В один день кто-то позвонил в дверь совсем не так, как звонила медсестра. Позвонил вальяжно, ненавязчиво, но в то же время довольно долго удерживая палец на звонке. Витенька, услышав из прихожей голос, обрадовался. Его любимый учитель истории Сергей Семёнович Яковлев пришёл его проведать.
Как это здорово!
Сергей Семёнович благоухал чистыми волосами, воротник его рубашки щегольски лежал поверх отворотов твидового пиджака.
Он вместе с отцом уселся около его кровати и сыпал приободряющими шуточками типа: «терпи казак, атаманом будешь». Потом Лапшин-старший предложил учителю чай, и они сели за стол прямо в той же комнате, где выздоравливал Витенька. Татьяна быстро достала чашки, наполнила розетки вареньем, разложила по тарелкам печенье и конфеты, а вскоре принесла с кухни дымящийся чайник. Витя хотел присоединиться, но мать сделала страшные глаза, означающие: вставать тебе ещё рано. Лежи!
– Вы знаете, Витя очень способный мальчик. У нас так все перепугались, что его так долго нет в школе. Вот командировали меня узнать. Ох! Я же кое-что купил. Там в прихожей оставил сумку. Дурная я голова!
– Я сейчас принесу. – Лапшин поднялся. Ему очень нравилось слышать всё это о сыне.
– Да что вы! Я сам.
Оба мужчины почти наперегонки бросились в коридор.
Из принесённого коричневого пакета Яковлев извлёк увесистые мандарины, нервно-красные яблоки и свёрток конфет «Мишка на Севере».
– Вот, дружок. Поправляйся. Это полезно и вкусно.
Витя вопросительно посмотрел на мать, и она кивнула. Вскоре комнату заполнил запах цитруса.
Сперва Яковлев обстоятельно, во всех подробностях выяснил, что с мальчиком, как его лечат и когда его ждать в школе, затем увлёкся разговором с Александром Лазаревичем.
Было видно, что собеседники говорят на одном языке и не уступают друг другу в интеллекте. Они упоённо беседовали о перерождении Пастернака в последние годы жизни и о том, принесло ли это ему творческое счастье, или же, напротив, это был акт капитуляции перед общей эстетикой доступности. Витенька не всё разбирал и иногда задрёмывал. В музыке Яковлев тоже выглядел не профаном. Он даже был в курсе системы додекафонии, называл имена Шёнберга, Берга, Вебера, чем немало поразил своего визави. Он поинтересовался, над чем сейчас работает Лапшин, и тот простодушно начал открывать перед человеком, которого видел впервые в жизни, свои сокровенные замыслы. Учитель взял с отца ученика слово, что тот пригласит его на авторский концерт.

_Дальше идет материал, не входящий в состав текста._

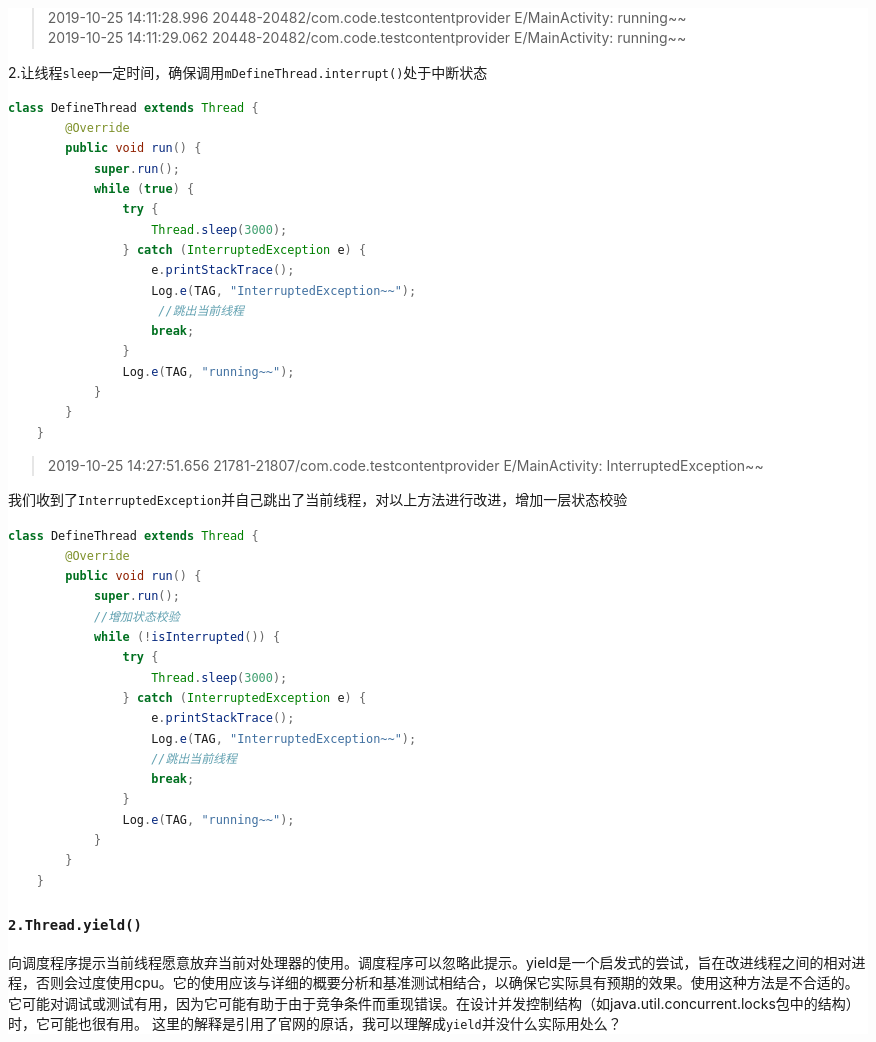 > 2019-10-25 14:11:28.996 20448-20482/com.code.testcontentprovider E/MainActivity: running\~\~\
> 2019-10-25 14:11:29.062 20448-20482/com.code.testcontentprovider E/MainActivity: running\~\~

2.让线程`sleep`一定时间，确保调用`mDefineThread.interrupt()`处于中断状态

```java
class DefineThread extends Thread {
        @Override
        public void run() {
            super.run();
            while (true) {
                try {
                    Thread.sleep(3000);
                } catch (InterruptedException e) {
                    e.printStackTrace();
                    Log.e(TAG, "InterruptedException~~");
                     //跳出当前线程
                    break;
                }
                Log.e(TAG, "running~~");
            }
        }
    }
```

> 2019-10-25 14:27:51.656 21781-21807/com.code.testcontentprovider E/MainActivity: InterruptedException\~\~

我们收到了`InterruptedException`并自己跳出了当前线程，对以上方法进行改进，增加一层状态校验

```java
class DefineThread extends Thread {
        @Override
        public void run() {
            super.run();
            //增加状态校验
            while (!isInterrupted()) {
                try {
                    Thread.sleep(3000);
                } catch (InterruptedException e) {
                    e.printStackTrace();
                    Log.e(TAG, "InterruptedException~~");
                    //跳出当前线程
                    break;
                }
                Log.e(TAG, "running~~");
            }
        }
    }
```

### `2.Thread.yield()`

向调度程序提示当前线程愿意放弃当前对处理器的使用。调度程序可以忽略此提示。yield是一个启发式的尝试，旨在改进线程之间的相对进程，否则会过度使用cpu。它的使用应该与详细的概要分析和基准测试相结合，以确保它实际具有预期的效果。使用这种方法是不合适的。它可能对调试或测试有用，因为它可能有助于由于竞争条件而重现错误。在设计并发控制结构（如java.util.concurrent.locks包中的结构）时，它可能也很有用。 这里的解释是引用了官网的原话，我可以理解成`yield`并没什么实际用处么？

Лапшин пообещал, хотя заметил, что в ближайшее время ничего подобного не намечается.
Уже в дверях Яковлев улыбнулся и сказал:
– А вам привет от одного поэта.
– От кого же? – удивился Лапшин, не предчувствуя подвоха.
– От Евгения Сенина-Волгина, если вы такого ещё помните. Вера Прозорова также просила вам кланяться. Предатель…
Последнее он произнёс тихо-тихо. Пожалел всё же Витеньку.
Лапшин вернулся в комнату, сел в изголовье сыновней кровати и долго-долго, ничего не говоря, гладил Витю по волосам. Никогда прежде, ни потом Виктор не наблюдал у отца такого отсутствующего взгляда.
Первое время его однокурсники по Ленинградской консерватории присматривались к нему. Переходы из московских музыкальных вузов в питерские тогда почти не случались, и на Арсении лежало клеймо чужака. Разногласия между московскими и ленинградскими музыкантами начались ещё в те годы, когда Ленинград именовался Петербургом. Доходило иной раз до абсурда. Так, питерские и московские теоретики музыки упорно называли по-разному одни и те же ступени в ладах, бесконечно споря о том, что считать повышенной субдоминантой, а что пониженной доминантой. Разумеется, на появившегося москвича смотрели пристально, надеясь найти в нём какие-то профессиональные изъяны. Арсений никому не навязывал своей дружбы, не забывая проявлять умеренную доброжелательность ко всем, с кем общался. О том, что в Московской консерватории его ещё недавно держали за вундеркинда, в Ленинграде не ведали. Когда же история о сломанном во время конкурса Чайковского пальце и приобретённой вследствие этого сценобоязни проникла в стены здания на улице Глинки, то его товарищи по учёбе, особенно девушки, прониклись к нему тёплым осторожным сочувствием, которое у некоторых перешло в жгучий интерес.